**About this task:** The lines you return should be those containing the string "access", taken from the data below.

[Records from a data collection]
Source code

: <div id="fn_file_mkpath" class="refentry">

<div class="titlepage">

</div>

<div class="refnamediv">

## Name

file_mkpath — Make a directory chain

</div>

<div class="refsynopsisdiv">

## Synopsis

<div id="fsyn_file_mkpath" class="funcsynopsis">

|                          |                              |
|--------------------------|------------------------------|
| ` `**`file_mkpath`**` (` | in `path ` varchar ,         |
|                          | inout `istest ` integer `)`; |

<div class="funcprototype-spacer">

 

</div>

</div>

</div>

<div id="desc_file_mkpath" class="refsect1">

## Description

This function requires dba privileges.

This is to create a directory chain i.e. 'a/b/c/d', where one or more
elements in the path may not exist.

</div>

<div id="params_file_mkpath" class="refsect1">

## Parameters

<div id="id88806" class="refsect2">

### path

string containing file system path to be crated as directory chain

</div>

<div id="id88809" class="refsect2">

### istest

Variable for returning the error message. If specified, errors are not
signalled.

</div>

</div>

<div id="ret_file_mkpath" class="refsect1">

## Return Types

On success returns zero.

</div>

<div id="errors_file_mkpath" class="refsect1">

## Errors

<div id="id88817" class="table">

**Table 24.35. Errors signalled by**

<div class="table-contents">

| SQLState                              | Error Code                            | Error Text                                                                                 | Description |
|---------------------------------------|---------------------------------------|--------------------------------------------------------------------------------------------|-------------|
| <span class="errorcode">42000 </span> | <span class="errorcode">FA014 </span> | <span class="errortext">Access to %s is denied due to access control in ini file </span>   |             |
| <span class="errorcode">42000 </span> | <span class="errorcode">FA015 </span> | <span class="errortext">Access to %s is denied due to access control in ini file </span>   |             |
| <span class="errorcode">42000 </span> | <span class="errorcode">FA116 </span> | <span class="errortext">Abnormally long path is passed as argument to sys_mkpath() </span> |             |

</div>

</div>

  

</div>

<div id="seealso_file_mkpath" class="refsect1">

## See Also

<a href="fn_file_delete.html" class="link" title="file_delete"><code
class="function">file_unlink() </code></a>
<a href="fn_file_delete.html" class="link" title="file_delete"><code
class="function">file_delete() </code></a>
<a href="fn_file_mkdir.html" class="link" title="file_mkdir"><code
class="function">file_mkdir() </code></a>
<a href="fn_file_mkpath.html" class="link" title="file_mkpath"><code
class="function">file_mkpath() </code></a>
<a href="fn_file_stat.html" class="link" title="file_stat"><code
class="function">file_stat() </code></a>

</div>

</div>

**Expected answer:**
| <span class="errorcode">42000 </span> | <span class="errorcode">FA014 </span> | <span class="errortext">Access to %s is denied due to access control in ini file </span>   |             |
| <span class="errorcode">42000 </span> | <span class="errorcode">FA015 </span> | <span class="errortext">Access to %s is denied due to access control in ini file </span>   |             |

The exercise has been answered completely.